Objectives:In this paper, the grinding force signal of industrial robot processing sandstone is studied and analyzed, and the influence of processing parameters on the grinding force signal of different processing directions is explored, the prediction model of grinding force is established by BP neural network, and the optimization of grinding process parameters is carried out based on genetic algorithm with grinding force as constraint condition and material removal rate as objective function, it provides reference for the selection of technological parameters of industrial robot grinding process.Taking KUKA KR60L30HA industrial robot processing sandstone as an example, the grinding force prediction and grinding process parameter optimization were studied based on BP neural network and genetic algorithm.
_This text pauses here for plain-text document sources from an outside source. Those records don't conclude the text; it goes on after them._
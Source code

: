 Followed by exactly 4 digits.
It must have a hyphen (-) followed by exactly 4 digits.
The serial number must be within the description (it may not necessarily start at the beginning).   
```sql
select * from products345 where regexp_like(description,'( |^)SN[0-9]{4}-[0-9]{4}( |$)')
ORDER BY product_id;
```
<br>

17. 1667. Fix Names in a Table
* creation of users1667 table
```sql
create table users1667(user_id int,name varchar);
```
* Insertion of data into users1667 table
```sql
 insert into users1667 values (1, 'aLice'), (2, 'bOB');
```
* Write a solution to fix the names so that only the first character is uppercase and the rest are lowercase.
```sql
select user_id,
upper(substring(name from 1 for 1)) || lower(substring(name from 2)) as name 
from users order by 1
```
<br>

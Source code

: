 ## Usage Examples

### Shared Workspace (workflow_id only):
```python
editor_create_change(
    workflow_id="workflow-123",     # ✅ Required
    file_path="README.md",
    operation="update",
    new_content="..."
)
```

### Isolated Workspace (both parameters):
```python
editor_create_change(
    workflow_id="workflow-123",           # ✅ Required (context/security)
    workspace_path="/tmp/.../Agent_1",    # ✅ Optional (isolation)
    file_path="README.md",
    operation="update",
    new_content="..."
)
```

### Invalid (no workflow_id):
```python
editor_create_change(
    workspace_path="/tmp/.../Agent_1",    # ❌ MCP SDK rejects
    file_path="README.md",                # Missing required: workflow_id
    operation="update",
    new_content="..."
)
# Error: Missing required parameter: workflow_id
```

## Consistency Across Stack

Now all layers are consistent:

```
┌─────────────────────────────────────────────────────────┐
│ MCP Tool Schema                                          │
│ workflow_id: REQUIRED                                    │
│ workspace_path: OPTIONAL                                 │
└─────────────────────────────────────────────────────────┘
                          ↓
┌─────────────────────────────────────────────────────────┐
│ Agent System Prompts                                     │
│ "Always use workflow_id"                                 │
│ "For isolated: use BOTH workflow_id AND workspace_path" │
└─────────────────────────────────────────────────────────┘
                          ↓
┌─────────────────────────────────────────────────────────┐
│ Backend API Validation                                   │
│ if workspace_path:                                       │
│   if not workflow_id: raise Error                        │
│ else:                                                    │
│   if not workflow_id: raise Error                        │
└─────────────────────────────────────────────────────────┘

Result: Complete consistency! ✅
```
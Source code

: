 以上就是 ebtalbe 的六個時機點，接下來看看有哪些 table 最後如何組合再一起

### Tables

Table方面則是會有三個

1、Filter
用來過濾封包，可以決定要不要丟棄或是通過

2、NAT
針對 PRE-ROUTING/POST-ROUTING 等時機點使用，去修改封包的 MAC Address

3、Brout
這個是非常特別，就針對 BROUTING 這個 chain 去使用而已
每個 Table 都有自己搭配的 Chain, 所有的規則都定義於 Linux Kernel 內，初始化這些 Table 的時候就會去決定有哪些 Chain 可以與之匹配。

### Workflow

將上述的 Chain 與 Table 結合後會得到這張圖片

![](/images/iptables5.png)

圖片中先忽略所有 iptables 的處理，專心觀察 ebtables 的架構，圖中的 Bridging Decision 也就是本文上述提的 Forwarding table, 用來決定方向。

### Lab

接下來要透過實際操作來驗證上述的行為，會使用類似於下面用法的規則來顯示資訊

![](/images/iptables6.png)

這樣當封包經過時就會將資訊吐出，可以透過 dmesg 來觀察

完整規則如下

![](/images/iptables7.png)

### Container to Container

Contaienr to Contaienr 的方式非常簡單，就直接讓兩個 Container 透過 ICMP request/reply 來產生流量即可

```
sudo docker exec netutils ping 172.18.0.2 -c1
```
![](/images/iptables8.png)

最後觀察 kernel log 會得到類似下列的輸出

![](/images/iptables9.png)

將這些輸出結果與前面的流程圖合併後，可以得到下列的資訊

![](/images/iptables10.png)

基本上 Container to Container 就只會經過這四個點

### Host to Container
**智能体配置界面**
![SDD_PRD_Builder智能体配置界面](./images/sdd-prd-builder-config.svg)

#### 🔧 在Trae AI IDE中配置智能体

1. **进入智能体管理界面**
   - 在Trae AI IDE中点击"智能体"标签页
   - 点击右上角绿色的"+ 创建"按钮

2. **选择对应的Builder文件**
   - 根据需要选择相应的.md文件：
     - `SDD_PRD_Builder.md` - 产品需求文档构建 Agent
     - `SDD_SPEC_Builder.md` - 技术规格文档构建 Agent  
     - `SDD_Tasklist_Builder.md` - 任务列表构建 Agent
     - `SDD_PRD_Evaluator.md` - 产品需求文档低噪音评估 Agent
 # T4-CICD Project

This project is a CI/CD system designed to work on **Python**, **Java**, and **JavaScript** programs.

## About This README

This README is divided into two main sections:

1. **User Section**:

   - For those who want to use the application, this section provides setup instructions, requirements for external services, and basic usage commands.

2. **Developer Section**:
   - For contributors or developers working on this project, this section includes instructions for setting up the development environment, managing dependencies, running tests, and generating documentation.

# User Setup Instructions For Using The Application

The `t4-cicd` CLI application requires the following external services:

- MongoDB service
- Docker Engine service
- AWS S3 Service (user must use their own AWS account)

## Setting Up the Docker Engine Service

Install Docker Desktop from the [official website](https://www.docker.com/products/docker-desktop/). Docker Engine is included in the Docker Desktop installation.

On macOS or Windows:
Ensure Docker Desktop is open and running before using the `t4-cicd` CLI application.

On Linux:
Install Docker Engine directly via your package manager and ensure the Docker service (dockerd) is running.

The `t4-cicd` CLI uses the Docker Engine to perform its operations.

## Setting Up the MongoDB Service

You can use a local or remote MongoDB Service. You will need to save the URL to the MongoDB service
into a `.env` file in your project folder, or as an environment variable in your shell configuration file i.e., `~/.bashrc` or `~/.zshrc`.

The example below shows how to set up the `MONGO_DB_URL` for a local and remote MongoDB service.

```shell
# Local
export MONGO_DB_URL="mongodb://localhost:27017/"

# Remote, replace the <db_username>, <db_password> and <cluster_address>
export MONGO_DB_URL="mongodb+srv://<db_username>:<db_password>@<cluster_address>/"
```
Methods: Firstly, the orthogonal test method is used to analyze the influence of the processing parameters on the grinding force. Secondly, the grinding force model is trained and predicted based on BP neural network. Finally, the grinding process parameters are optimized by the genetic algorithm.
Results:The conclusions are as follows: (1) The influence of grinding process parameters on the grinding component and grinding force is increasing with the increase of radial cutting depth a
e, axial cutting depth a
p and feed speed v
w. With the increase of spindle speed n, the grinding force decreases. (2) The model established based on BP neural network has good prediction accuracy and stability, which meets the prediction requirements. (3)The optimized grinding process parameters obtained by genetic algorithm are radial tangential depth a
e=2.01mm, axial tangential depth a
p=2.59mm, spindle speed n=9910.37r/min and feed speed v
w=3116.06mm/min, and the material removal rate is R
MMR=16221.90mm³ / min.
Conclusions:(1) the influence of grinding parameters on grinding components and grinding resultant force is different in the order of feed velocity vw, radial cutting depth AE and axial cutting depth AP. The grinding force increases with the increase of AE, AP and VW, and decreases with the increase of spindle speed N. (2) BP neural network is trained and forecasted with orthogonal experiment data. The neural network model has good precision and stability, and meets the requirement of prediction. (3) with the reciprocal of material removal rate RMMR as the objective optimization function, the process parameters were obtained as radial cutting depth AE = 2.17 mm, axial cutting depth AP = 1.54 mm, spindle speed n = 9909.52 r/min, feed speed VW = 3395.25 mm/min, the material removal rate rmmr = 11346.25 mm3/min.